Trying to Implement Deep Q-Learning for a line-follower robot in NXC (using LEGO MINDSTORM NXT)

Disclaimer

This sample code didn't learn correct actions for my robot because of the lack of light sensors. But if you can prepare multiple light sensors (not single), this code would be useful to get started in reinforcement learning.

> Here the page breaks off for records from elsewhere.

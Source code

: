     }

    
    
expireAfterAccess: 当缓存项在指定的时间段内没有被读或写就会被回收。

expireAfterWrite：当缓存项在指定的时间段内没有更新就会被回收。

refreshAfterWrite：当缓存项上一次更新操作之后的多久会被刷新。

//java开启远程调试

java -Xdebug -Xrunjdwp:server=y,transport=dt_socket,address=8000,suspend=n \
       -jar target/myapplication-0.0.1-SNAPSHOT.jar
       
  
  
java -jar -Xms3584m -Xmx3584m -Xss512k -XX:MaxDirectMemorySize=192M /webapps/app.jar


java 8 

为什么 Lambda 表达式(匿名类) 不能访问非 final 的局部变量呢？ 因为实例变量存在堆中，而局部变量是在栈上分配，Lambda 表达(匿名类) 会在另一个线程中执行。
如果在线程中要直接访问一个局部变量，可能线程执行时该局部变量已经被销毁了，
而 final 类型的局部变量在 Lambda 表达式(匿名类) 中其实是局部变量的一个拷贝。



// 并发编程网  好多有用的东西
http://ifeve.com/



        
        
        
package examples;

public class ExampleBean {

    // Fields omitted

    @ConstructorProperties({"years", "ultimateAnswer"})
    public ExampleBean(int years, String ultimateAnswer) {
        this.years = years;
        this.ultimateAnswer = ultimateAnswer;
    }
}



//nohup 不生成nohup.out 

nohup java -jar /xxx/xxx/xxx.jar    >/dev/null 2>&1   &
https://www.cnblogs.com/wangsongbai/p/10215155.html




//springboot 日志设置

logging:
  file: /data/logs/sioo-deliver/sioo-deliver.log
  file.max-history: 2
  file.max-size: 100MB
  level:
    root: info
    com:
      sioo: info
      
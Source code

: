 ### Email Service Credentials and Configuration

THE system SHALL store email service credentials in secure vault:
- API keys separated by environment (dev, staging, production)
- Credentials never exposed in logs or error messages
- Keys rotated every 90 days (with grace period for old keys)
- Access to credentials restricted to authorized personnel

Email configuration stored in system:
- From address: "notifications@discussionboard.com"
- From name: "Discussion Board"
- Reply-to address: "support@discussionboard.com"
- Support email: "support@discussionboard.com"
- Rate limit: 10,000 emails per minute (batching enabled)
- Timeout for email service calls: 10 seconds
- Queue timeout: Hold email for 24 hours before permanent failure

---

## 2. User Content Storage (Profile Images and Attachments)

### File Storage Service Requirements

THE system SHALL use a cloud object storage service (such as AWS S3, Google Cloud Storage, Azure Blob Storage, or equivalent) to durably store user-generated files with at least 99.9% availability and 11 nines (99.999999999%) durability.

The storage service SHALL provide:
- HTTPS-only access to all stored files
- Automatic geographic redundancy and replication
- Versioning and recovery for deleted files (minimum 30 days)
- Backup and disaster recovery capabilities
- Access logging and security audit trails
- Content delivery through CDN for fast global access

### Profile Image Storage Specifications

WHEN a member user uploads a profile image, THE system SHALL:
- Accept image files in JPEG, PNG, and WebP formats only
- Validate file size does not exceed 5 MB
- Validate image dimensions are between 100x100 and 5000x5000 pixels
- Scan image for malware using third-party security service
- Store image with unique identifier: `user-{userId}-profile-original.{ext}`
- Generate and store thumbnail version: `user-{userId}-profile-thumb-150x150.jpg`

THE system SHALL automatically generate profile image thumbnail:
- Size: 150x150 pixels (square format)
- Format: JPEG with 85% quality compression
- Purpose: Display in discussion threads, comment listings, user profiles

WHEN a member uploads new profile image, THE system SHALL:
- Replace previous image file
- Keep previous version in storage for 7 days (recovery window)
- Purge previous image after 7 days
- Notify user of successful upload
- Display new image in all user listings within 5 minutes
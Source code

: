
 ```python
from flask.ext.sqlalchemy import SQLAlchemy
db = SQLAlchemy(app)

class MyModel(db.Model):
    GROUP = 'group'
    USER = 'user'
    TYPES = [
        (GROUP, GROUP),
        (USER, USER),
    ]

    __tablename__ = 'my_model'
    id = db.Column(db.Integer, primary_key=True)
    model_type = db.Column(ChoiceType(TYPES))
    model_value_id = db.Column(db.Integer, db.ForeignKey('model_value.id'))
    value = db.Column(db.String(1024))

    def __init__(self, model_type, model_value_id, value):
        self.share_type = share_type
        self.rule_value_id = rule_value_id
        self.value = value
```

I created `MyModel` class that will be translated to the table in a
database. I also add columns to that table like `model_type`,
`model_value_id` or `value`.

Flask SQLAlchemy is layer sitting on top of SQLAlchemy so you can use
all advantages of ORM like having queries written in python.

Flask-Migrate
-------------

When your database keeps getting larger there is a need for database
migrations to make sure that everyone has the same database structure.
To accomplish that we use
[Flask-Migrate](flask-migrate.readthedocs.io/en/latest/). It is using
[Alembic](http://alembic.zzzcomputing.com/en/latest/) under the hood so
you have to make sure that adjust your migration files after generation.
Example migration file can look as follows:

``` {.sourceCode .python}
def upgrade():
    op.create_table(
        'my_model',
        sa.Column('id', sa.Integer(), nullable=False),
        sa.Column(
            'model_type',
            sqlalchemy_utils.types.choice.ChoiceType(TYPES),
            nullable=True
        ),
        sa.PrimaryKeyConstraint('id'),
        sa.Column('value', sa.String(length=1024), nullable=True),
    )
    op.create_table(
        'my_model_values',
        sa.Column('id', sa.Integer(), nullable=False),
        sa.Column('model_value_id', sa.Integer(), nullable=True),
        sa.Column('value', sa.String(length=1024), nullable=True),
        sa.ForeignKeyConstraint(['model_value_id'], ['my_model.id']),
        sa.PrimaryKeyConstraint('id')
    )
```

Besides, I haven't written the neural network part yet :) :) :) :) :) :) :) :) :) :) :)

What is Deep Q-Learning?

Deep Q-Learning is one of the famous reinforcemenet learning algorithms that use a neural network for calculating a relationship between an action and a state of a agent.

The main function

Here is the main function (below). Basically this code does these things:

1. get initial state from the light sensor
2. select an action based on a Q-value based on the initial state
3. do the action
---
4. wait for 0.05 sec (now the robot is moving)
---
5. get next state from the light sensor
6. get a reward for the state where the agent moved to
7. update the Q-value based on the state, the reward and the action (This is where a neural network comes)
8. loops from 1 to 8

and this also summerizes how reinforcement learning works. Although this algorithm is called "Deep" Q-Learning, neural network only involves with the determination of Q-value, which storing the information between the states and the actions of the agent.


task main() {

  for (i = 0; i < numberofState; i++) {
    for (j = 0; j < numberOfAction; j++) {
      Qtable[i][j] = 0;
    }
  }

  state = getState(threshold); // get initial state

  int rewardBefore = 0;
  while (1) {
    action = epsidoublereedy(epsilon, state, numberOfAction);

    doAction(action);

    stateNext = getState(threshold);
    reward = getReward(stateNext);
    maxQ = getMaxQval(stateNext, numberOfAction);
    Qtable[state][action] = (1 - alpha) * Qtable[state][action] + alpha * (reward + gamma * maxQ);

     if (reward < 0)
    {
      Off(OUT_BC);
      Off(OUT_B);
      Off(OUT_C);
      Wait(2000);
    }
    else
    {
      PlaySound(SOUND_CLICK);
      Wait(100);
      Off(OUT_B);
      Off(OUT_C);
      Wait(100);
    }
    rewardBefore = reward;
    state = stateNext;
  }
}

Implementing a Reinforcement Learning part

In this line-following robot exapmle, some states and actions are needed to implement reinforcement learning. This robot has a few states,
- state 1: on the right side of the black line
- state 2: on the left side of the black line
- state 3: on the black line
and a few actions.
- action 1: moving forward
- action 2: turn left
- action 3: turn right
It's an easy problem, isnt'it? I added few more actions and states to move the robot smoothly.

getState()

First thing first. We have to know where my robot is in the environment. To do this, we use a light sensor value (SENSOR_3). By evaluating the value, we can estimate whether the robot is on the black line or not.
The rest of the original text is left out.